WORK TASK: Those lines of the data that hold the word "also" are to be copied out.

GIVEN INFORMATION:
_ _ _ _

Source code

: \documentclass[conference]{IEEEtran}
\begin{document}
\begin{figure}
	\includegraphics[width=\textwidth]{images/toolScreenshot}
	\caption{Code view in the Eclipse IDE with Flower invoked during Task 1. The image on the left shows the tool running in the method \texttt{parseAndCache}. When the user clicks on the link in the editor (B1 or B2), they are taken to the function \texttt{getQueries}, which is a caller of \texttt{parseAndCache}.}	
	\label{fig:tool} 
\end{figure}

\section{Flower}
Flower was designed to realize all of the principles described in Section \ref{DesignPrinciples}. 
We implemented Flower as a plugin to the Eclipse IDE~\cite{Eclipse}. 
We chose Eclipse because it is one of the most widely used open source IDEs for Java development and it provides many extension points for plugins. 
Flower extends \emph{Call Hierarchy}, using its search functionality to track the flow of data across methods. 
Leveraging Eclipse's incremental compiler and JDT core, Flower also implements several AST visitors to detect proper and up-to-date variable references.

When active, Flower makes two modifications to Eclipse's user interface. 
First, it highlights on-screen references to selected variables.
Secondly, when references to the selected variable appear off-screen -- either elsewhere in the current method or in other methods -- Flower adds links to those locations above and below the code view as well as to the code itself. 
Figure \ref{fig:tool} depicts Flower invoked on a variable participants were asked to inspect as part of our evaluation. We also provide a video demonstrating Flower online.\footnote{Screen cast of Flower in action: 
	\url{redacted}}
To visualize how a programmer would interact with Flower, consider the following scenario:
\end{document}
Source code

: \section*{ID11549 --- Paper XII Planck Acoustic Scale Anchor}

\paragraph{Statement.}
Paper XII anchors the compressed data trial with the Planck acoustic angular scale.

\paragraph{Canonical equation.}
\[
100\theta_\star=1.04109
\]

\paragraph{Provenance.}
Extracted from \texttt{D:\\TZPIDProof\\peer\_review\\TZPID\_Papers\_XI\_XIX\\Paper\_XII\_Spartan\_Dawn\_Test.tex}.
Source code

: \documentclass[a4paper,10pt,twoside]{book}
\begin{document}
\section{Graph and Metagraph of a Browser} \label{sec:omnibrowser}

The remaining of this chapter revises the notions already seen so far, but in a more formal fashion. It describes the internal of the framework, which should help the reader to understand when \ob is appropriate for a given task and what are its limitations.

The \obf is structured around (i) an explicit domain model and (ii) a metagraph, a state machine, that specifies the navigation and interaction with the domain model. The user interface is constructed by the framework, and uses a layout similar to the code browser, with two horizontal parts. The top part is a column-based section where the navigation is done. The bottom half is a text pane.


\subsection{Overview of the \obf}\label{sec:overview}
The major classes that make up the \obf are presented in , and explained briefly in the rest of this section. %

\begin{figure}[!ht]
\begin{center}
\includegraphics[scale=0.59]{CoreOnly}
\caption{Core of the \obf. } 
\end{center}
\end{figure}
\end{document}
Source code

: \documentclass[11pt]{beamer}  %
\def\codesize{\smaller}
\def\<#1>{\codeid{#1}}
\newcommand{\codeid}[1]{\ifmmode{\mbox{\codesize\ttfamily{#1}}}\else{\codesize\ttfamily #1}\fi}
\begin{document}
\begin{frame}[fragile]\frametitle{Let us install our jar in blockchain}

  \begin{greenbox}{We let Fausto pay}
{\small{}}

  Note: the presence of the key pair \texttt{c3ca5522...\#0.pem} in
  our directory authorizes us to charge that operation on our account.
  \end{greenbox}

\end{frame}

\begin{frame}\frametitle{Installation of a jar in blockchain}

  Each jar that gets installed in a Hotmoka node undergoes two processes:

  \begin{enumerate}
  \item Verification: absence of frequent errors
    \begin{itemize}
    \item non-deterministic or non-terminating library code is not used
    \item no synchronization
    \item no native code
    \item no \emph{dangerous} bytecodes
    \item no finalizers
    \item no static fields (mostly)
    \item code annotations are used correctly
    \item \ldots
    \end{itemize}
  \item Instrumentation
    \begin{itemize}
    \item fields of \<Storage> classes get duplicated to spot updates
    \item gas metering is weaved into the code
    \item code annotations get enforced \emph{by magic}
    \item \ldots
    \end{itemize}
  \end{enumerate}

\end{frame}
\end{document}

_ _ _ _

TASK SOLUTION:
Leveraging Eclipse's incremental compiler and JDT core, Flower also implements several AST visitors to detect proper and up-to-date variable references.
Figure \ref{fig:tool} depicts Flower invoked on a variable participants were asked to inspect as part of our evaluation. We also provide a video demonstrating Flower online.\footnote{Screen cast of Flower in action: 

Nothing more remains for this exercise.